## Recorded information
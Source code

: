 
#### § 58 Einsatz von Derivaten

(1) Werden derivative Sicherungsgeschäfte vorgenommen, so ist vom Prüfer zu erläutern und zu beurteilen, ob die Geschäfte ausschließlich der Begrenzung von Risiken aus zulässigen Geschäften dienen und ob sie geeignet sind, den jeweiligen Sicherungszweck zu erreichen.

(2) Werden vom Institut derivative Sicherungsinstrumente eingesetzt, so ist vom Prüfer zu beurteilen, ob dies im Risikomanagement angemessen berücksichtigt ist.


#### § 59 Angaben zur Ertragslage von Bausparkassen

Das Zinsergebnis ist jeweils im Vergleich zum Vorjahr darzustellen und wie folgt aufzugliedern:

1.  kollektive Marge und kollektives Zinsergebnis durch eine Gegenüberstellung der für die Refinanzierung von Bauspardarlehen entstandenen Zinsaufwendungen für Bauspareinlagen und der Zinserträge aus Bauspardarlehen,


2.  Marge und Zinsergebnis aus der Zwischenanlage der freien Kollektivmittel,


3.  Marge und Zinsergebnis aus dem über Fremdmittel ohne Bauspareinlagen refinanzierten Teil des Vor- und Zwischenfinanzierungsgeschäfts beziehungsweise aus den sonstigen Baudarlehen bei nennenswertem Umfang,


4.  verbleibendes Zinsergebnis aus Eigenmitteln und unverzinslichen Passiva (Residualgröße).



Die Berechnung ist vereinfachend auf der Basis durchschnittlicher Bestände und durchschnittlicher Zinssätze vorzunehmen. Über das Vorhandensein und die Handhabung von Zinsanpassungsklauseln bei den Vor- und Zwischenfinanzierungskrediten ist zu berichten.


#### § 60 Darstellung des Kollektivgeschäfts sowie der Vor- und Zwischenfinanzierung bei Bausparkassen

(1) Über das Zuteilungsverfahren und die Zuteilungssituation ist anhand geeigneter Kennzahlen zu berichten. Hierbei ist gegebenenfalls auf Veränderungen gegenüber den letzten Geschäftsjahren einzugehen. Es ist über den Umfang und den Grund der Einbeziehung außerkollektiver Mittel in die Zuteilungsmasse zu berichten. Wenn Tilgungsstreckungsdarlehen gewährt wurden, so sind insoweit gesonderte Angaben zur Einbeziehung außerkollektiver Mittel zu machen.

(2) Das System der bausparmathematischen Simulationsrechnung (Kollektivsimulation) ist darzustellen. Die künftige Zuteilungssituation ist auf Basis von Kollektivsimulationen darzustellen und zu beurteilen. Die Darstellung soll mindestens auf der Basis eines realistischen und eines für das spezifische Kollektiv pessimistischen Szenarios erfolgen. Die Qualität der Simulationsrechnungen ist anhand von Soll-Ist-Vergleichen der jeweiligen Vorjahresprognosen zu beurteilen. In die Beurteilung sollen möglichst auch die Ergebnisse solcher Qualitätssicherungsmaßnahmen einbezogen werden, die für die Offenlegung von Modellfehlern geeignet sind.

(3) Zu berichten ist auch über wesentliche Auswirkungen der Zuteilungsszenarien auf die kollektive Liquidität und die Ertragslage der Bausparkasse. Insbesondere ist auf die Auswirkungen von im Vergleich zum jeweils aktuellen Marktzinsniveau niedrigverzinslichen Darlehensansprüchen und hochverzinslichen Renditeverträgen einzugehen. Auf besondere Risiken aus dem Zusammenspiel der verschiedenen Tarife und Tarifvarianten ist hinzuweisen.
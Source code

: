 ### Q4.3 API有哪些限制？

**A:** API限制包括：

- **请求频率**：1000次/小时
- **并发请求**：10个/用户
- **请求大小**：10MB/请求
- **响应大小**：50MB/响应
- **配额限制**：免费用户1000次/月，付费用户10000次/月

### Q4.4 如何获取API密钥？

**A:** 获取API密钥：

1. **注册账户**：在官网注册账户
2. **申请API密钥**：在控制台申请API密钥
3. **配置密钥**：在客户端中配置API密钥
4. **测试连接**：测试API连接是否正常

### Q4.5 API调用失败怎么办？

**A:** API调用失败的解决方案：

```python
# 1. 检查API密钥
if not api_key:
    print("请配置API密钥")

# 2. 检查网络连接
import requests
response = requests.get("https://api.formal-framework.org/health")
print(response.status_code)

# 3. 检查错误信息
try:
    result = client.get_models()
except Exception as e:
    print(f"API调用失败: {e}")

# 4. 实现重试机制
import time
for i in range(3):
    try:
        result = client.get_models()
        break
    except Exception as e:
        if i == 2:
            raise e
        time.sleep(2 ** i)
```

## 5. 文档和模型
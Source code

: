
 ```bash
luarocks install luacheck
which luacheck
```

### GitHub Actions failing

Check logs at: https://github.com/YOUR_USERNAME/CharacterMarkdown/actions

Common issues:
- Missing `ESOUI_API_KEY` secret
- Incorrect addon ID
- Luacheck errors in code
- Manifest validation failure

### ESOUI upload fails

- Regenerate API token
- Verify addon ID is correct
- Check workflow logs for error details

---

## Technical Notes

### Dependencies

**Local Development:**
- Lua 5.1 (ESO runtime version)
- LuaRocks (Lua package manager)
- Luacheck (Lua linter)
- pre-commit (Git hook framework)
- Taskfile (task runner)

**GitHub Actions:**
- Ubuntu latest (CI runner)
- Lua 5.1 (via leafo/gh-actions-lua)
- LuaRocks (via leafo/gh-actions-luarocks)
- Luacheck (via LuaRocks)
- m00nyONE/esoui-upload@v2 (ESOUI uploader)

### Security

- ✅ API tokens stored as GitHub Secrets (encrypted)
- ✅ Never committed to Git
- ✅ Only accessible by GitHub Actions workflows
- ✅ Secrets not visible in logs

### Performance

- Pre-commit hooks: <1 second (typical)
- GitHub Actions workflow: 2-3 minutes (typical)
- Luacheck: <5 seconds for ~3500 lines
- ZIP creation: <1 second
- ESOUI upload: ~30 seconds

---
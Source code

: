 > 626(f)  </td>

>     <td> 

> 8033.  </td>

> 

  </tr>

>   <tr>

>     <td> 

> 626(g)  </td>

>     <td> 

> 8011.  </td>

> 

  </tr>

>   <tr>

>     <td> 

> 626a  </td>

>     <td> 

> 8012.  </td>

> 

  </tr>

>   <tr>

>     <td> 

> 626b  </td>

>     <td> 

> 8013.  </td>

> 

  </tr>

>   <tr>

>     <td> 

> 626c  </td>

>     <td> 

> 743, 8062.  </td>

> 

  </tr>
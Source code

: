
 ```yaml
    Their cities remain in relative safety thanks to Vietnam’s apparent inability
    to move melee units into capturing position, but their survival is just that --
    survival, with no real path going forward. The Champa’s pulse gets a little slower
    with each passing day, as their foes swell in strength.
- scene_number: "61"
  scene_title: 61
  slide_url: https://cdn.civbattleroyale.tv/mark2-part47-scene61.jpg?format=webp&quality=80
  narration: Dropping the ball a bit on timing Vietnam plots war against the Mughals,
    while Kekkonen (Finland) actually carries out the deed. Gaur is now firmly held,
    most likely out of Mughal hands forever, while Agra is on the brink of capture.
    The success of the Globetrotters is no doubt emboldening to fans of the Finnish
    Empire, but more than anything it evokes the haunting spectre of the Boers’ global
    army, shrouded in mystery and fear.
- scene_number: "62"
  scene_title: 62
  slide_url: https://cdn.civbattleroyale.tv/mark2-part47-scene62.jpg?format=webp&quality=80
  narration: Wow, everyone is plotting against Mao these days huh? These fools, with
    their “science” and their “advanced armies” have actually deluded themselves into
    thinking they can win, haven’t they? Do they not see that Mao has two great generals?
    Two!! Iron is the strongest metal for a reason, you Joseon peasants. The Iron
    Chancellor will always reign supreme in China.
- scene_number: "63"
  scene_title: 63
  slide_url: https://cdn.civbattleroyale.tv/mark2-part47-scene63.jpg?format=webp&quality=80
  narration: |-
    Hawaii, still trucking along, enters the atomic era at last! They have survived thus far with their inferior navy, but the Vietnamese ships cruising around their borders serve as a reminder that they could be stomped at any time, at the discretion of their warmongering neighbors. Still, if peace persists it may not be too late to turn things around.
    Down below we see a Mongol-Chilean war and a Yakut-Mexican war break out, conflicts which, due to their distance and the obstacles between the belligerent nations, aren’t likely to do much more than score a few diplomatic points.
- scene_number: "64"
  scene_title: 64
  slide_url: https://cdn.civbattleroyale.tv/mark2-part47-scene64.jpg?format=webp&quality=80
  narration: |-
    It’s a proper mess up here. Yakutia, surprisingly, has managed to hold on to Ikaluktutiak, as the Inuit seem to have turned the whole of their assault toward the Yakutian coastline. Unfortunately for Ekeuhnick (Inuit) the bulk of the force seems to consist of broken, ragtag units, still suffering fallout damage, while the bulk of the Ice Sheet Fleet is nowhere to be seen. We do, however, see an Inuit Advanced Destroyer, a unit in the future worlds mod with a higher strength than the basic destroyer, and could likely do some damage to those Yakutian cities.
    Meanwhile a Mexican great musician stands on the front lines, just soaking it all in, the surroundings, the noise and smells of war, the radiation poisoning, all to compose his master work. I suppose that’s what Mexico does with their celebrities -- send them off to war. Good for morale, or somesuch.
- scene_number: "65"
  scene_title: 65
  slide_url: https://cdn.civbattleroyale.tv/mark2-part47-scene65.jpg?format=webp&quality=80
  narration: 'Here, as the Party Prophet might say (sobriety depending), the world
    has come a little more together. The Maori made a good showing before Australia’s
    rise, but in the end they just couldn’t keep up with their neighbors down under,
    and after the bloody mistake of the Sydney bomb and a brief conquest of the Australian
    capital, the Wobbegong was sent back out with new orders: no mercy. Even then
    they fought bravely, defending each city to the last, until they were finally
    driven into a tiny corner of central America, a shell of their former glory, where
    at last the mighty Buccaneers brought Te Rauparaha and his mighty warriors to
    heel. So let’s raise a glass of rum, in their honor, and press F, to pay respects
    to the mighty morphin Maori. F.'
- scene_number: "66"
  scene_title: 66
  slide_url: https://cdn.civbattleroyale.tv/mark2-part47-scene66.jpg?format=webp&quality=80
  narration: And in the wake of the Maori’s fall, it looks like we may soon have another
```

## Task details
Whenever a line in the entries above includes the word "Bauspareinlagen", pull that line out.

## Solution for this exercise
1.  kollektive Marge und kollektives Zinsergebnis durch eine Gegenüberstellung der für die Refinanzierung von Bauspardarlehen entstandenen Zinsaufwendungen für Bauspareinlagen und der Zinserträge aus Bauspardarlehen,
3.  Marge und Zinsergebnis aus dem über Fremdmittel ohne Bauspareinlagen refinanzierten Teil des Vor- und Zwischenfinanzierungsgeschäfts beziehungsweise aus den sonstigen Baudarlehen bei nennenswertem Umfang,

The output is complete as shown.